Speech synthesis, also called text-to-speech, is the simulation of human speech.
Speech is the most important means of communication between humans. Sought after to improve communication and assist those with certain disabilities, text-to-speech has proven to be a challenging undertaking. Much progress has been made in recent years to improve the quality of simulated speech.
History and Progress of Text-to-Speech Technology
The first known attempt to create simulated speech was in 1779 by Russian Christian Kratzenstein. Professor Kratzenstein developed acoustic resonators using vibrating reeds, similar to those found in musical instruments. Other early pioneers include Charles Wheatstone and Alexander Graham Bell. Electrical speech synthesizers were first developed in the 1920s. From the 1930s on, much experimentation was done with varying rates of success. The biggest hurdle has been to make simulated speech understandable and sound more human.

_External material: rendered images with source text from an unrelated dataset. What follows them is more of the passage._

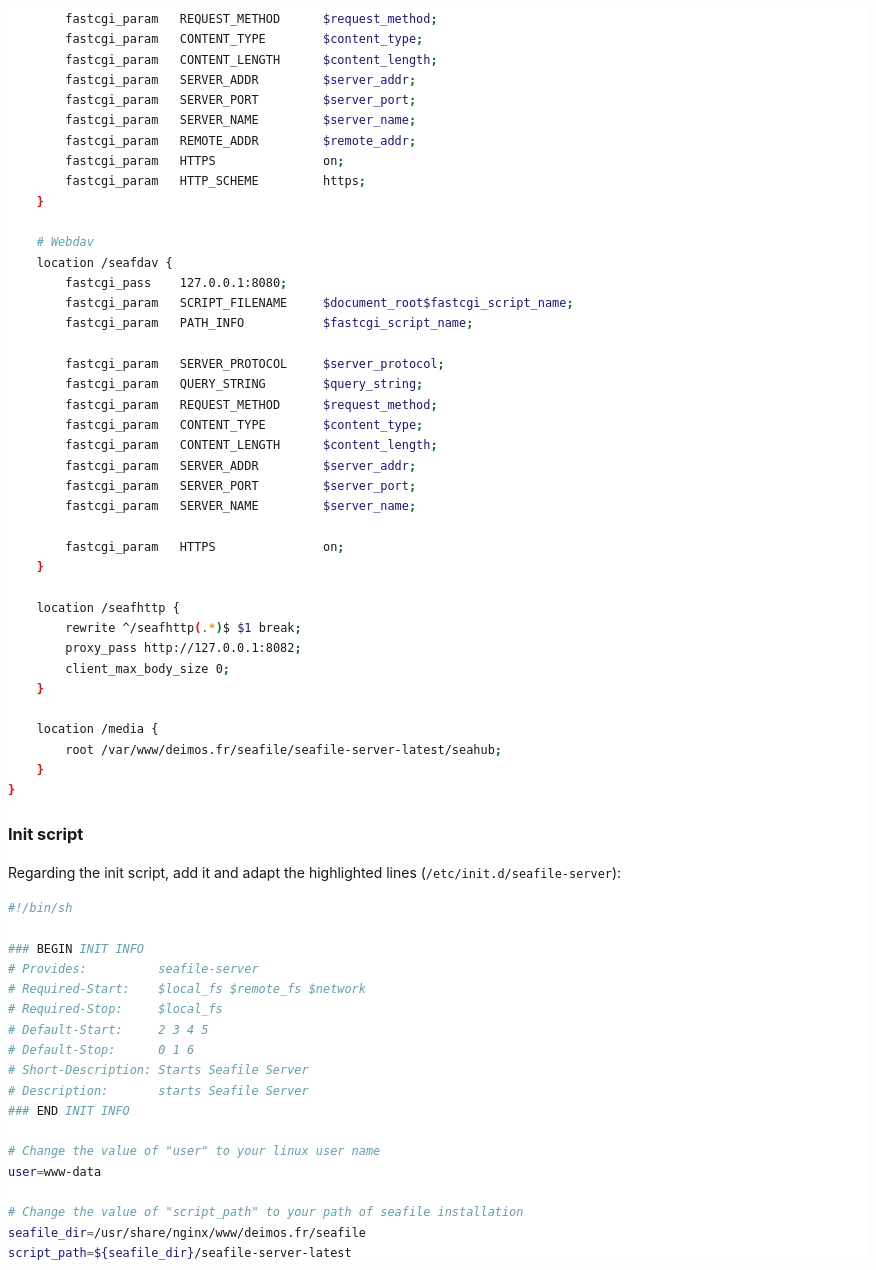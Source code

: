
 ```bash
        fastcgi_param   REQUEST_METHOD      $request_method;
        fastcgi_param   CONTENT_TYPE        $content_type;
        fastcgi_param   CONTENT_LENGTH      $content_length;
        fastcgi_param   SERVER_ADDR         $server_addr;
        fastcgi_param   SERVER_PORT         $server_port;
        fastcgi_param   SERVER_NAME         $server_name;
        fastcgi_param   REMOTE_ADDR         $remote_addr;
        fastcgi_param   HTTPS               on;
        fastcgi_param   HTTP_SCHEME         https;
    }

    # Webdav
    location /seafdav {
        fastcgi_pass    127.0.0.1:8080;
        fastcgi_param   SCRIPT_FILENAME     $document_root$fastcgi_script_name;
        fastcgi_param   PATH_INFO           $fastcgi_script_name;

        fastcgi_param   SERVER_PROTOCOL     $server_protocol;
        fastcgi_param   QUERY_STRING        $query_string;
        fastcgi_param   REQUEST_METHOD      $request_method;
        fastcgi_param   CONTENT_TYPE        $content_type;
        fastcgi_param   CONTENT_LENGTH      $content_length;
        fastcgi_param   SERVER_ADDR         $server_addr;
        fastcgi_param   SERVER_PORT         $server_port;
        fastcgi_param   SERVER_NAME         $server_name;

        fastcgi_param   HTTPS               on;
    }

    location /seafhttp {
        rewrite ^/seafhttp(.*)$ $1 break;
        proxy_pass http://127.0.0.1:8082;
        client_max_body_size 0;
    }

    location /media {
        root /var/www/deimos.fr/seafile/seafile-server-latest/seahub;
    }
}
```

### Init script

Regarding the init script, add it and adapt the highlighted lines (`/etc/init.d/seafile-server`):

```bash {linenos=table,hl_lines=[14,17,23,25]}
#!/bin/sh

### BEGIN INIT INFO
# Provides:          seafile-server
# Required-Start:    $local_fs $remote_fs $network
# Required-Stop:     $local_fs
# Default-Start:     2 3 4 5
# Default-Stop:      0 1 6
# Short-Description: Starts Seafile Server
# Description:       starts Seafile Server
### END INIT INFO

# Change the value of "user" to your linux user name
user=www-data

# Change the value of "script_path" to your path of seafile installation
seafile_dir=/usr/share/nginx/www/deimos.fr/seafile
script_path=${seafile_dir}/seafile-server-latest
```

[^1]: [https://seafile.com](https://seafile.com)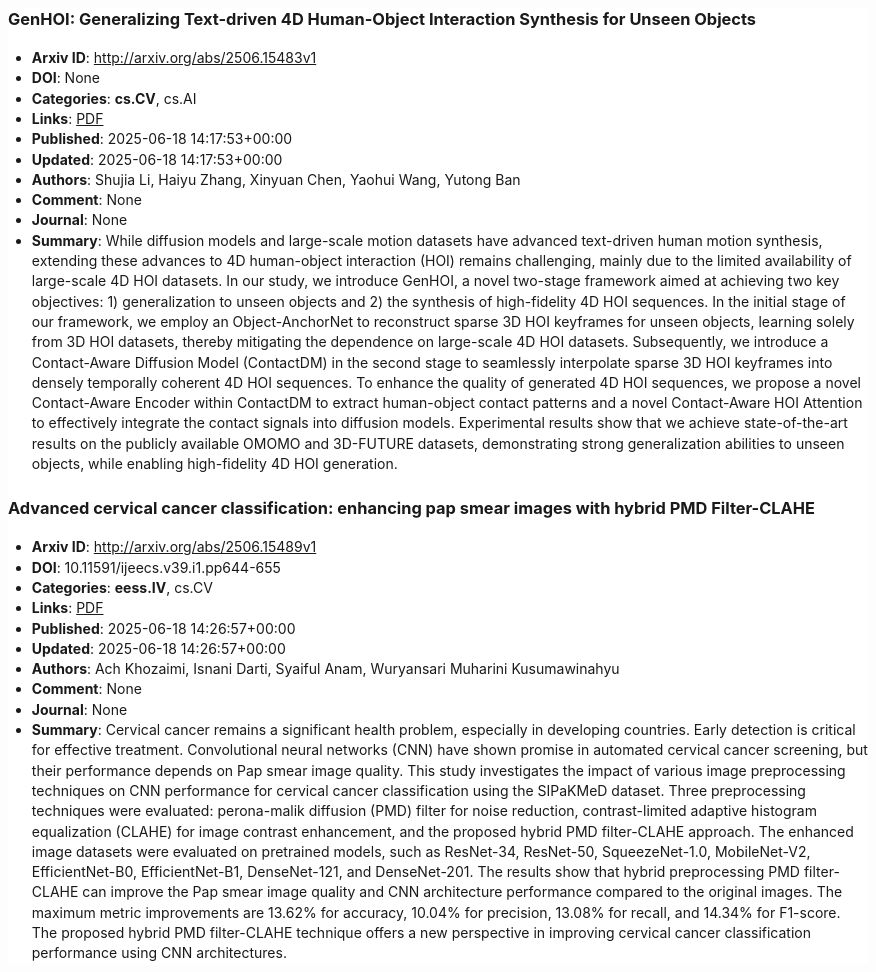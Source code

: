 

### GenHOI: Generalizing Text-driven 4D Human-Object Interaction Synthesis for Unseen Objects
- **Arxiv ID**: http://arxiv.org/abs/2506.15483v1
- **DOI**: None
- **Categories**: **cs.CV**, cs.AI
- **Links**: [PDF](http://arxiv.org/pdf/2506.15483v1)
- **Published**: 2025-06-18 14:17:53+00:00
- **Updated**: 2025-06-18 14:17:53+00:00
- **Authors**: Shujia Li, Haiyu Zhang, Xinyuan Chen, Yaohui Wang, Yutong Ban
- **Comment**: None
- **Journal**: None
- **Summary**: While diffusion models and large-scale motion datasets have advanced text-driven human motion synthesis, extending these advances to 4D human-object interaction (HOI) remains challenging, mainly due to the limited availability of large-scale 4D HOI datasets. In our study, we introduce GenHOI, a novel two-stage framework aimed at achieving two key objectives: 1) generalization to unseen objects and 2) the synthesis of high-fidelity 4D HOI sequences. In the initial stage of our framework, we employ an Object-AnchorNet to reconstruct sparse 3D HOI keyframes for unseen objects, learning solely from 3D HOI datasets, thereby mitigating the dependence on large-scale 4D HOI datasets. Subsequently, we introduce a Contact-Aware Diffusion Model (ContactDM) in the second stage to seamlessly interpolate sparse 3D HOI keyframes into densely temporally coherent 4D HOI sequences. To enhance the quality of generated 4D HOI sequences, we propose a novel Contact-Aware Encoder within ContactDM to extract human-object contact patterns and a novel Contact-Aware HOI Attention to effectively integrate the contact signals into diffusion models. Experimental results show that we achieve state-of-the-art results on the publicly available OMOMO and 3D-FUTURE datasets, demonstrating strong generalization abilities to unseen objects, while enabling high-fidelity 4D HOI generation.



### Advanced cervical cancer classification: enhancing pap smear images with hybrid PMD Filter-CLAHE
- **Arxiv ID**: http://arxiv.org/abs/2506.15489v1
- **DOI**: 10.11591/ijeecs.v39.i1.pp644-655
- **Categories**: **eess.IV**, cs.CV
- **Links**: [PDF](http://arxiv.org/pdf/2506.15489v1)
- **Published**: 2025-06-18 14:26:57+00:00
- **Updated**: 2025-06-18 14:26:57+00:00
- **Authors**: Ach Khozaimi, Isnani Darti, Syaiful Anam, Wuryansari Muharini Kusumawinahyu
- **Comment**: None
- **Journal**: None
- **Summary**: Cervical cancer remains a significant health problem, especially in developing countries. Early detection is critical for effective treatment. Convolutional neural networks (CNN) have shown promise in automated cervical cancer screening, but their performance depends on Pap smear image quality. This study investigates the impact of various image preprocessing techniques on CNN performance for cervical cancer classification using the SIPaKMeD dataset. Three preprocessing techniques were evaluated: perona-malik diffusion (PMD) filter for noise reduction, contrast-limited adaptive histogram equalization (CLAHE) for image contrast enhancement, and the proposed hybrid PMD filter-CLAHE approach. The enhanced image datasets were evaluated on pretrained models, such as ResNet-34, ResNet-50, SqueezeNet-1.0, MobileNet-V2, EfficientNet-B0, EfficientNet-B1, DenseNet-121, and DenseNet-201. The results show that hybrid preprocessing PMD filter-CLAHE can improve the Pap smear image quality and CNN architecture performance compared to the original images. The maximum metric improvements are 13.62% for accuracy, 10.04% for precision, 13.08% for recall, and 14.34% for F1-score. The proposed hybrid PMD filter-CLAHE technique offers a new perspective in improving cervical cancer classification performance using CNN architectures.
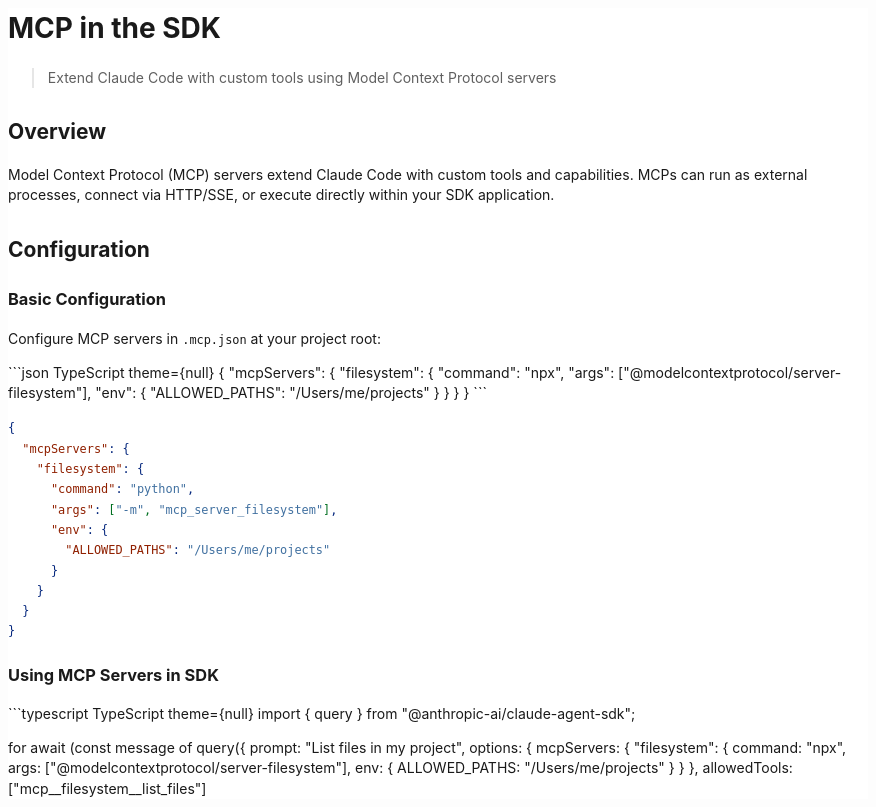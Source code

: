 # MCP in the SDK

> Extend Claude Code with custom tools using Model Context Protocol servers

## Overview

Model Context Protocol (MCP) servers extend Claude Code with custom tools and capabilities. MCPs can run as external processes, connect via HTTP/SSE, or execute directly within your SDK application.

## Configuration

### Basic Configuration

Configure MCP servers in `.mcp.json` at your project root:

<CodeGroup>
  ```json TypeScript theme={null}
  {
    "mcpServers": {
      "filesystem": {
        "command": "npx",
        "args": ["@modelcontextprotocol/server-filesystem"],
        "env": {
          "ALLOWED_PATHS": "/Users/me/projects"
        }
      }
    }
  }
  ```

  ```json Python theme={null}
  {
    "mcpServers": {
      "filesystem": {
        "command": "python",
        "args": ["-m", "mcp_server_filesystem"],
        "env": {
          "ALLOWED_PATHS": "/Users/me/projects"
        }
      }
    }
  }
  ```
</CodeGroup>

### Using MCP Servers in SDK

<CodeGroup>
  ```typescript TypeScript theme={null}
  import { query } from "@anthropic-ai/claude-agent-sdk";

  for await (const message of query({
    prompt: "List files in my project",
    options: {
      mcpServers: {
        "filesystem": {
          command: "npx",
          args: ["@modelcontextprotocol/server-filesystem"],
          env: {
            ALLOWED_PATHS: "/Users/me/projects"
          }
        }
      },
      allowedTools: ["mcp__filesystem__list_files"]
  ```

Uses of Text-to-Speech Technology
The concept of simulated speech may seem of passing interest to some, but there are many whose lives have been enriched by the use of text-to-speech technology. Speech synthesis is an invaluable tool to improve understanding among those who suffer from Attention Deficit Disorder and learning or comprehension disabilities. Others who benefit include those who are learning to speak English as a second language, people with limited mobility, and the visually impaired. Businesses also employ text-to-speech technologies, usually for phone-in center help desks and customer service centers.
How Does Text-to-Speech Work?
Several steps go into the process of converting text to speech. The first task for the synthesizer is to separate each printed word and determine where punctuation marks are located. Next, the application must determine how specific words should be pronounced. For example, the word lead has two different pronunciations, depending on its use. The speech synthesizer must determine which pronunciation is correct, given the context. The final step is the audio transmission of the words. Using methods that may include real voices or strictly electronic means, a voice is produced.
Probably the biggest challenge in text-to-speech technologies has been the sound of the voice. Early voice synthesizers sounded robotic, using a dull cadence and no tone variation. In recent years, great emphasis has been placed on developing a more human-like voice synthesizer, complete with tone and pitch variations. Many text-to-speech applications now offer a choice of voices, including male and female voices of varying ages and accents.